Title IX Babies in Spotlight
Still, there is no disputing that the legislation has led to a surge in female athletics. When Title IX was born, fewer than 300,000 girls participated in high school sports. Now, 2.7 million high school girls lace up their sneakers for a variety of organized sports.
The number of female varsity athletes has shot up some 41 percent since then, with soccer seeing the biggest increase for both sexes.
Nothing epitomizes the arrival of Title IX's victory more than the 1999 Women's World Cup final, the year a women's sports championship galvanized the nation. The winning American team was composed entirely of Title IX babies, including soccer star Mia Hamm.
But professional sports are not the only playing field that Title IX has altered.
From Fields to Boardrooms
Ruth Ann Marshall, now the president of MasterCard for North America, remembers pre-Title IX days at her high school, when she was sidelined simply for being a girl.
"I would practice with the boys' tennis team, but when it came to a playing a match I had to sit on the sidelines even though I was a capable player," Marshall said. "But when I got to college, I was able to play competitively on the tennis team and on the basketball team because of Title IX."
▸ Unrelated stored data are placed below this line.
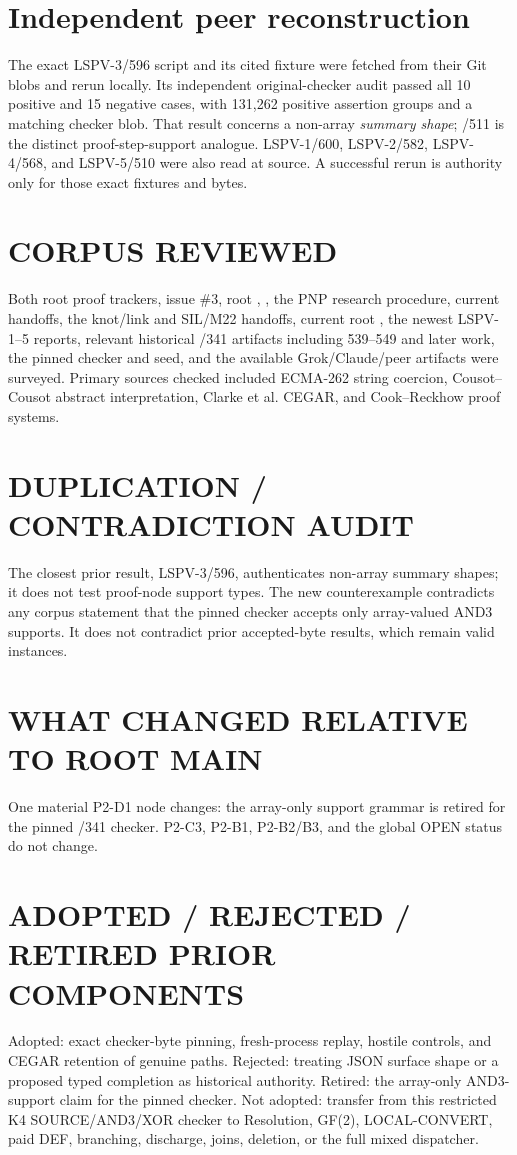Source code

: \documentclass[11pt]{article}
\begin{document}
\section*{Independent peer reconstruction}
The exact LSPV-3/596 script and its cited fixture were fetched from their Git blobs and rerun locally.  Its independent original-checker audit passed all 10 positive and 15 negative cases, with 131,262 positive assertion groups and a matching checker blob.  That result concerns a non-array \emph{summary shape}; /511 is the distinct proof-step-support analogue.  LSPV-1/600, LSPV-2/582, LSPV-4/568, and LSPV-5/510 were also read at source.  A successful rerun is authority only for those exact fixtures and bytes.

\section*{CORPUS REVIEWED}
Both root proof trackers, issue \#3, root , , the PNP research procedure, current handoffs, the knot/link and SIL/M22 handoffs, current root , the newest LSPV-1--5 reports, relevant historical /341 artifacts including 539--549 and later work, the pinned checker and seed, and the available Grok/Claude/peer artifacts were surveyed.  Primary sources checked included ECMA-262 string coercion, Cousot--Cousot abstract interpretation, Clarke et al. CEGAR, and Cook--Reckhow proof systems.

\section*{DUPLICATION / CONTRADICTION AUDIT}
The closest prior result, LSPV-3/596, authenticates non-array summary shapes; it does not test proof-node support types.  The new counterexample contradicts any corpus statement that the pinned checker accepts only array-valued AND3 supports.  It does not contradict prior accepted-byte results, which remain valid instances.

\section*{WHAT CHANGED RELATIVE TO ROOT MAIN}
One material P2-D1 node changes: the array-only support grammar is retired for the pinned /341 checker.  P2-C3, P2-B1, P2-B2/B3, and the global OPEN status do not change.

\section*{ADOPTED / REJECTED / RETIRED PRIOR COMPONENTS}
Adopted: exact checker-byte pinning, fresh-process replay, hostile controls, and CEGAR retention of genuine paths.  Rejected: treating JSON surface shape or a proposed typed completion as historical authority.  Retired: the array-only AND3-support claim for the pinned checker.  Not adopted: transfer from this restricted K4 SOURCE/AND3/XOR checker to Resolution, GF(2), LOCAL-CONVERT, paid DEF, branching, discharge, joins, deletion, or the full mixed dispatcher.
\end{document}
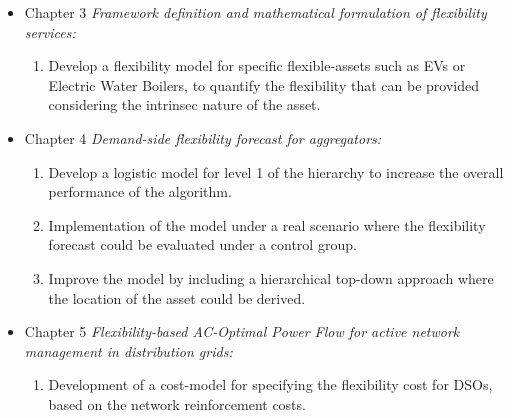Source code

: \begin{itemize}
\item Chapter 3 \textit{Framework definition and mathematical formulation of flexibility services:} 
	\begin{enumerate}
		\item Develop a flexibility model for specific flexible-assets such as EVs or Electric Water Boilers, to quantify the flexibility that can be provided considering the intrinsec nature of the asset. 
	\end{enumerate}
\item Chapter 4 \textit{Demand-side flexibility forecast for aggregators:} 
	\begin{enumerate}
		\item Develop a logistic model for level 1 of the hierarchy to increase the overall performance of the algorithm. 
		\item Implementation of the model under a real scenario where the flexibility forecast could be evaluated under a control group.  
		\item Improve the model by including a hierarchical top-down approach where the location of the asset could be derived. 
	\end{enumerate}
\item Chapter 5 \textit{Flexibility-based AC-Optimal Power Flow for active network management in distribution grids:} 
	\begin{enumerate}
		\item Development of a cost-model for specifying the flexibility cost for DSOs, based on the network reinforcement costs. 

\end{enumerate}
\end{itemize}

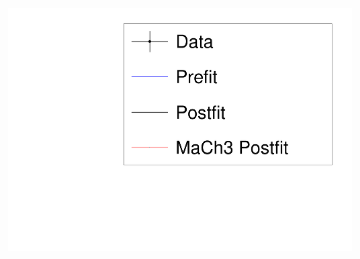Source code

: \begin{figure}
	\begin{subfigure}[t]{0.20\textwidth}
		\includegraphics[width=\textwidth, trim={15mm 15mm 15mm 15mm}, clip, page=1]{figures/mach3/banff/mach3banff_mom}
	\end{subfigure}


\end{figure}
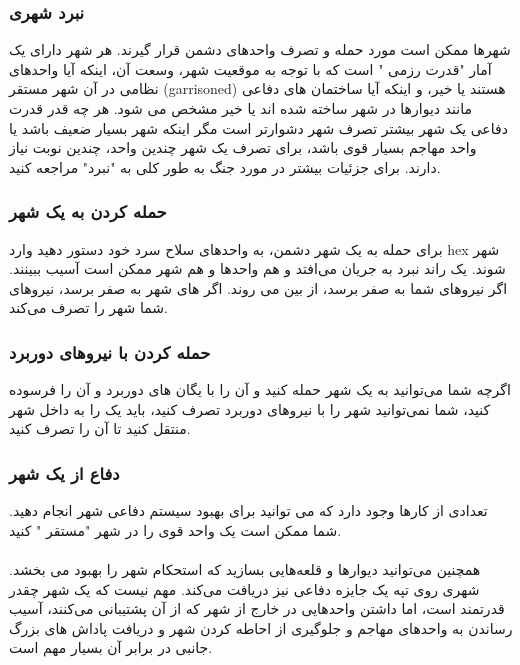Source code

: \documentclass[]{article}
\begin{document}
\subsubsection*{{\titr نبرد شهری}}
شهرها ممکن است مورد حمله و تصرف واحدهای دشمن قرار گیرند. هر شهر دارای یک آمار "قدرت رزمی " است که با توجه به موقعیت شهر، وسعت آن، اینکه آیا واحدهای نظامی در آن شهر مستقر (garrisoned) هستند یا خیر، و اینکه آیا ساختمان های دفاعی مانند دیوارها در شهر ساخته شده اند یا خیر مشخص می شود. هر چه قدر قدرت دفاعی یک شهر بیشتر تصرف شهر دشوارتر است مگر اینکه شهر بسیار ضعیف باشد یا واحد مهاجم بسیار قوی باشد، برای تصرف یک شهر چندین واحد، چندین نوبت نیاز دارند. برای جزئیات بیشتر در مورد جنگ به طور کلی به "نبرد" مراجعه کنید.

\subsubsection*{{\titr حمله کردن به یک شهر}}
برای حمله به یک شهر دشمن، به واحد‌های  سلاح سرد خود دستور دهید وارد hex شهر شوند. یک راند نبرد به جریان می‌­افتد و هم واحد­ها و هم شهر ممکن است آسیب ببینند. اگر  نیرو­های شما به صفر برسد، از بین می روند. اگر  های شهر به صفر برسد، نیروهای شما شهر را تصرف می‌کند.


\subsubsection*{{\titr حمله کردن با نیروهای دوربرد}}
اگرچه شما می‌توانید به یک شهر حمله کنید و آن را با یگان های دوربرد و آن را فرسوده کنید، شما نمی‌توانید شهر را با نیروهای دوربرد تصرف کنید، باید یک  را به داخل شهر منتقل کنید تا آن را تصرف کنید.

\subsubsection*{{\titr دفاع از یک شهر}}
تعدادی از کارها وجود دارد که می توانید برای بهبود سیستم دفاعی شهر انجام دهید. شما ممکن است یک واحد قوی را در شهر "مستقر " کنید.\\
\\
همچنین می‌توانید دیوارها و قلعه‌هایی بسازید که استحکام شهر را بهبود می بخشد. شهری روی تپه یک جایزه دفاعی نیز دریافت می‌کند. مهم نیست که یک شهر چقدر قدرتمند است، اما داشتن واحدهایی در خارج از شهر که از آن پشتیبانی می‌کنند، آسیب رساندن به واحدهای مهاجم و جلوگیری از احاطه کردن شهر و دریافت پاداش های بزرگ جانبی در برابر آن بسیار مهم است.\\
\end{document}
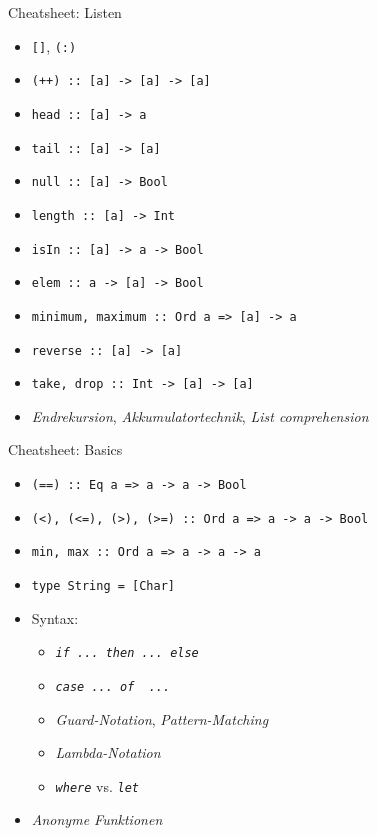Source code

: \documentclass{beamer}
\begin{document}
\begin{frame}{Cheatsheet: Listen}
        \begin{itemize}
          \item \texttt{[]}, \texttt{(:)}
          \item \texttt{(++) :: [a] -> [a] -> [a]}
          \item \texttt{head :: [a] -> a}
          \item \texttt{tail :: [a] -> [a]}
          \item \texttt{null :: [a] -> Bool}
          \item \texttt{length :: [a] -> Int}
          \item \texttt{isIn :: [a] -> a -> Bool}
          \item \texttt{elem :: a -> [a] -> Bool}
          \item \texttt{minimum, maximum :: Ord a => [a] -> a}
          \item \texttt{reverse :: [a] -> [a]}
          \item \texttt{take, drop :: Int -> [a] -> [a]}
          \item \emph{Endrekursion}, \emph{Akkumulatortechnik}, \emph{List comprehension}
        \end{itemize}
\end{frame}

\begin{frame}{Cheatsheet: Basics}
        \begin{itemize}
          \item \texttt{(==) :: Eq a => a -> a -> Bool}
          \item \texttt{(<), (<=), (>), (>=) :: Ord a => a -> a -> Bool}
          \item \texttt{min, max :: Ord a => a -> a -> a}
          \item \texttt{type String = [Char]}
          \item Syntax:
          \begin{itemize}
            \item \emph{\texttt{if ... then ... else}}
            \item \emph{\texttt{case ... of { ... }}}
            \item \emph{Guard-Notation}, \emph{Pattern-Matching}
            \item \emph{Lambda-Notation}
            \item \emph{\texttt{where}} vs. \emph{\texttt{let}}
          \end{itemize}
          \item \emph{Anonyme Funktionen}
        \end{itemize}
\end{frame}
\end{document}
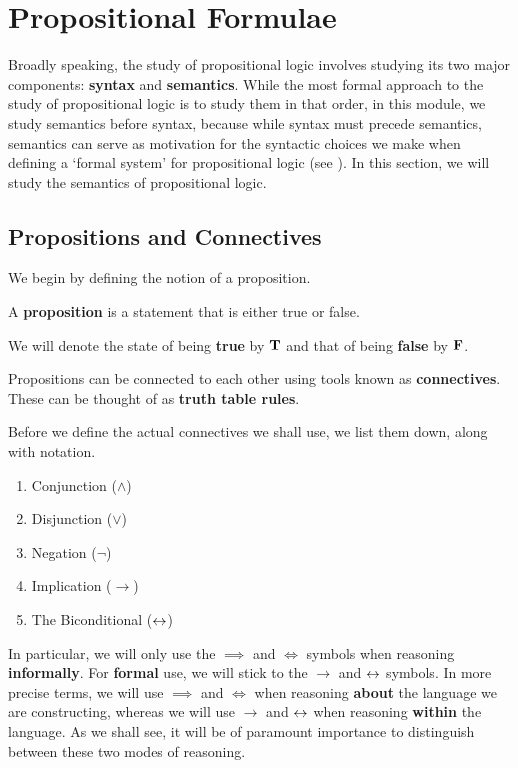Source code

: \section{Propositional Formulae}

Broadly speaking, the study of propositional logic involves studying its two major components: \textbf{syntax} and \textbf{semantics}. While the most formal approach to the study of propositional logic is to study them in that order, in this module, we study semantics before syntax, because while syntax must precede semantics, semantics can serve as motivation for the syntactic choices we make when defining a `formal system' for propositional logic (see ). In this section, we will study the semantics of propositional logic.

\subsection{Propositions and Connectives}

We begin by defining the notion of a proposition.

\begin{boxdefinition}[Proposition]
    A \textbf{proposition} is a statement that is either true or false.
\end{boxdefinition}

\begin{boxconvention}
    We will denote the state of being \textbf{true} by $\mathbf{T}$ and that of being \textbf{false} by $\mathbf{F}$.
\end{boxconvention}

Propositions can be connected to each other using tools known as \textbf{connectives}. These can be thought of as \textbf{truth table rules}.

\begin{boxconvention}
    Before we define the actual connectives we shall use, we list them down, along with notation.
    \begin{enumerate}[noitemsep]
        \item Conjunction ($\land$)
        \item Disjunction ($\lor$)
        \item Negation ($\neg$)
        \item Implication ($\to$)
        \item The Biconditional ($\leftrightarrow$)
    \end{enumerate}
    In particular, we will only use the $\implies$ and $\iff$ symbols when reasoning \textbf{informally}. For \textbf{formal} use, we will stick to the $\to$ and $\leftrightarrow$ symbols. In more precise terms, we will use $\implies$ and $\iff$ when reasoning \textbf{about} the language we are constructing, whereas we will use $\to$ and $\leftrightarrow$ when reasoning \textbf{within} the language. As we shall see, it will be of paramount importance to distinguish between these two modes of reasoning.
\end{boxconvention}

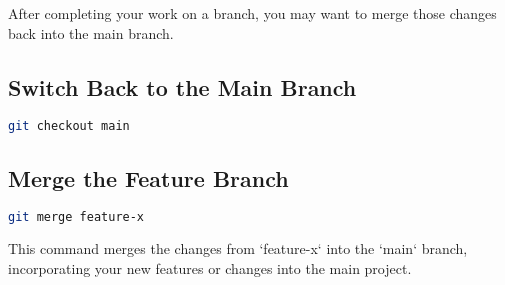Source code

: \documentclass{article}
\begin{document}
After completing your work on a branch, you may want to merge those changes back into the main branch.

\subsection{Switch Back to the Main Branch}

\begin{lstlisting}[language=bash]
git checkout main
\end{lstlisting}

\subsection{Merge the Feature Branch}

\begin{lstlisting}[language=bash]
git merge feature-x
\end{lstlisting}

This command merges the changes from `feature-x` into the `main` branch, incorporating your new features or changes into the main project.
\end{document}

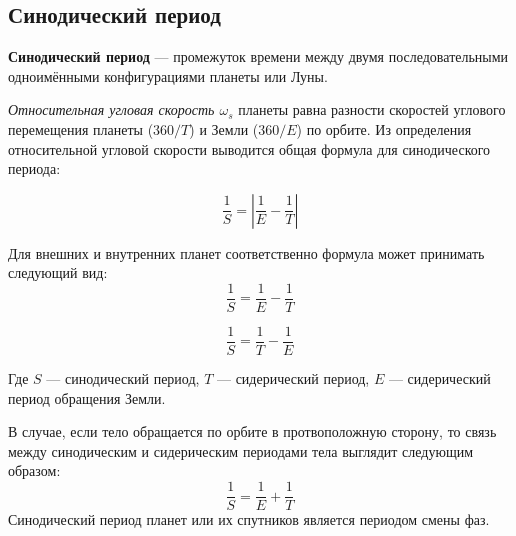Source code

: \subsection{Синодический период}

{\sffamily \bfseries Синодический период} --- промежуток времени между двумя последовательными одноимёнными конфигурациями планеты или Луны.

\textit{Относительная угловая скорость $\mathit{\omega_s}$} планеты равна разности скоростей углового перемещения планеты ($360/T$) и Земли ($360/E$) по орбите. Из определения относительной угловой скорости выводится общая формула для синодического периода:

\begin{equation}
\frac1S=\left|\frac1E-\frac1T\right|
\end{equation}

Для внешних и внутренних планет соответственно формула может принимать следующий вид:
\begin{equation}\frac1S=\frac1E-\frac1T
\end{equation}

\begin{equation}\frac1S=\frac1T-\frac1E
\end{equation}

Где $S$ --- синодический период, $T$ --- сидерический период, $E$ --- сидерический период обращения Земли.

В случае, если тело обращается по орбите в протвоположную сторону, то связь между синодическим и сидерическим периодами тела выглядит следующим образом:
\begin{equation}\frac1S=\frac1E+\frac1T
\end{equation}
Синодический период планет или их спутников является периодом смены фаз. 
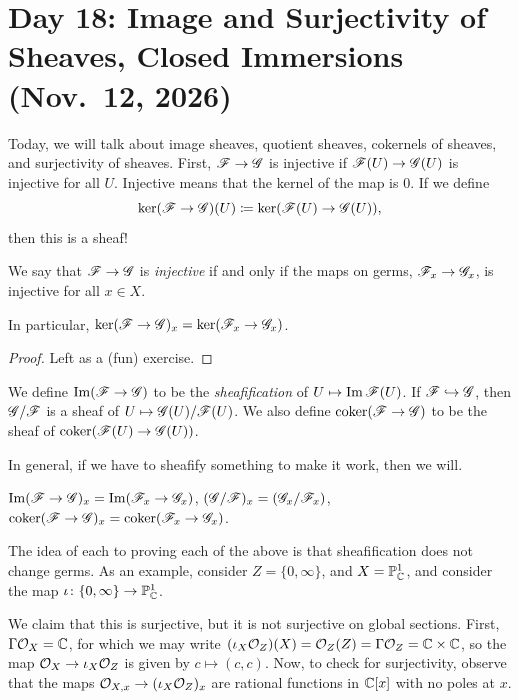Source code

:\section{Day 18: Image and Surjectivity of  Sheaves, Closed Immersions (Nov.\ 12, 2026)}
Today, we will talk about image sheaves, quotient sheaves, cokernels of sheaves, and surjectivity of sheaves. First, $\mathscr F \to \mathscr G$ is injective if $\mathscr F(U) \to \mathscr G(U)$ is injective for all $U$. Injective means that the kernel of the map is $0$. If we define
\[ \ker(\mathscr F \to \mathscr G)(U) \coloneq \ker(\mathscr F(U) \to \mathscr G(U)), \]
then this is a sheaf!

\begin{theorem} \label{thm:localization_sheaf_injectivity}
    We say that $\mathscr F \to \mathscr G$ is \textit{injective} if and only if the maps on germs, $\mathscr F_x \to \mathscr G_x$, is injective for all $x \in X$.
\end{theorem}
In particular, $\ker(\mathscr F \to \mathscr G)_x = \ker(\mathscr F_x \to \mathscr G_x)$.
\begin{proof}
    Left as a {\color{amethyst}(fun)} exercise.
\end{proof}

We define $\operatorname{Im}(\mathscr F \to \mathscr G)$ to be the \textit{sheafification} of $U \mapsto \operatorname{Im} \mathscr F(U)$. If $\mathscr F \hookrightarrow \mathscr G$, then $\mathscr G / \mathscr F$ is a sheaf of $U \mapsto \mathscr G(U)/\mathscr F(U)$. We also define $\operatorname{coker}(\mathscr F \to \mathscr G)$ to be the sheaf of $\operatorname{coker}(\mathscr F(U) \to \mathscr G(U))$.

In general, if we have to sheafify something to make it work, then we will.

\begin{theorem} \label{thm:localization_sheaf_image_quotient_cokernel}
    $\operatorname{Im}(\mathscr F \to \mathscr G)_x = \operatorname{Im}(\mathscr F_x \to \mathscr G_x)$, $(\mathscr G/\mathscr F)_x = (\mathscr G_x/\mathscr F_x)$, $\operatorname{coker}(\mathscr F \to \mathscr G)_x = \operatorname{coker}(\mathscr F_x \to \mathscr G_x)$.
\end{theorem}
The idea of each to proving each of the above is that sheafification does not change germs. As an example, consider $Z = \{0, \infty\}$, and $X = \mathbb P_\mathbb C^1$, and consider the map $\iota \colon \{0, \infty\} \to \mathbb P_\mathbb C^1$.

We claim that this is surjective, but it is not surjective on global sections. First, $\Gamma \mathcal O_X = \mathbb C$, for which we may write $(\iota_X \mathcal O_Z)(X) = \mathcal O_Z(Z) = \Gamma \mathcal O_Z = \mathbb C \times \mathbb C$, so the map $\mathcal O_X \to \iota_X \mathcal O_Z$ is given by $c \mapsto (c, c)$. Now, to check for surjectivity, observe that the maps $\mathcal O_{X, x} \to (\iota_X \mathcal O_Z)_x$ are rational functions in $\mathbb C[x]$ with no poles at $x$.

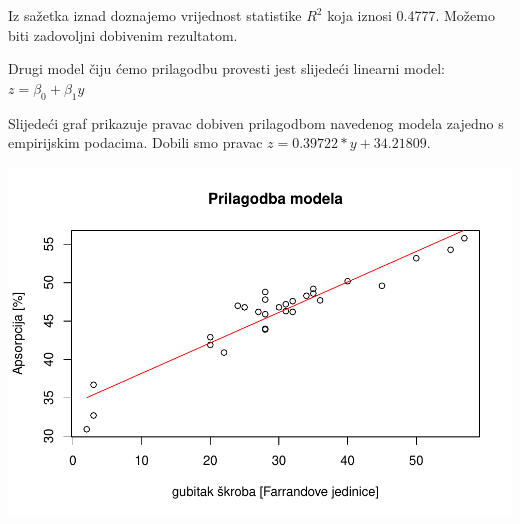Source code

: \documentclass[]{article}
\newenvironment{Shaded}{\begin{snugshade}}{\end{snugshade}}
\newcommand{\KeywordTok}[1]{\textcolor[rgb]{0.13,0.29,0.53}{\textbf{{#1}}}}
\newcommand{\DataTypeTok}[1]{\textcolor[rgb]{0.13,0.29,0.53}{{#1}}}
\newcommand{\StringTok}[1]{\textcolor[rgb]{0.31,0.60,0.02}{{#1}}}
\newcommand{\NormalTok}[1]{{#1}}
\begin{document}
Iz sažetka iznad doznajemo vrijednost statistike \(R^2\) koja iznosi
0.4777. Možemo biti zadovoljni dobivenim rezultatom.

Drugi model čiju ćemo prilagodbu provesti jest slijedeći linearni model:
\(z = \beta_0 + \beta_1 y \)

\begin{Shaded}
\end{Shaded}

Slijedeći graf prikazuje pravac dobiven prilagodbom navedenog modela
zajedno s empirijskim podacima. Dobili smo pravac
\(z = 0.39722*y + 34.21809\).

\begin{Shaded}
\end{Shaded}

\includegraphics{Izvjestaj_files/figure-latex/unnamed-chunk-31-1.pdf}
\end{document}
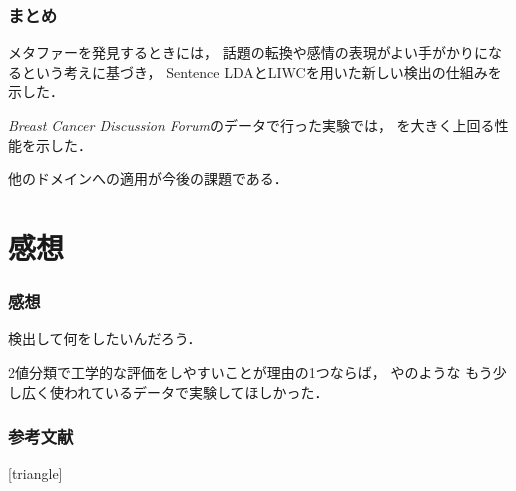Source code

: \documentclass[11pt,usepdftitle=false]{beamer}
\newcommand\papertitle[1]{\textit{#1}}
\let\oldcite=\citet
\renewcommand\citet[1]{\hyperlink{#1}{\oldcite{#1}}}
\begin{document}
\begin{frame}
    \frametitle{まとめ}
    メタファーを発見するときには，
    話題の転換や感情の表現がよい手がかりになるという考えに基づき，
    Sentence LDAとLIWCを用いた新しい検出の仕組みを示した．

    \papertitle{Breast Cancer Discussion Forum}のデータで行った実験では，
    \citet{jang2015}を大きく上回る性能を示した．

    他のドメインへの適用が今後の課題である．
\end{frame}

\section{感想}
\begin{frame}
    \frametitle{感想}
    検出して何をしたいんだろう．

    2値分類で工学的な評価をしやすいことが理由の1つならば，
    \citet{steen2010}や\citet{tsvetkov2014}のような
    もう少し広く使われているデータで実験してほしかった．



\end{frame}

\begin{frame}[allowframebreaks]
\frametitle{参考文献}
    \scriptsize
    [triangle]
    
    
\end{frame}
\end{document}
According to recent surveys, 81 percent of female executives played organized sports, compared to 61 percent of women in the general population.
"In every game there is a way to win. There is a way to score. In everything you do through out that sport is to get you to the end goal to win," Marshall said. "And in business, it's the same way."
Donna Lopiano, executive director of the Women's Sports Foundation, said the law has helped teach girls lessons that are particular to good sportsmanship.
"Sports, especially team sports, have taught many lessons to young boys for many years, and now girls are learning them too," Lopiano said. "If you lose it's OK, because you can play the next time around, and in the process, winning or losing, it teaches you to separate your performance from your self-worth."
Zigging and Zagging Through Life
Another successful female business leader agreed.
"In my first race I fell down. You get up and you do it again," said Betsy Bernard, president and CEO of AT&T Consumer. "And that has propelled me through a ski career as well as a corporate career. In corporate life now, we refer to that as zigging and zagging."
The lessons of Title IX have reached beyond sports, into boardrooms, even onto Wall Street.
It seems women, once content in low-risk savings accounts, have learned to take bigger risks. Women and Co., a financial services provider, says that investment clubs for women have increased by an astounding 500 percent since 1960.
Title IX gave girls a chance to play, and the girls took it from there. Now, girls feel entitled to it, and entitled to the right to compete and take risks.
They swing. They hit or they miss. They win or they lose. But no matter what, since 1972, girls have learned to stay in the game.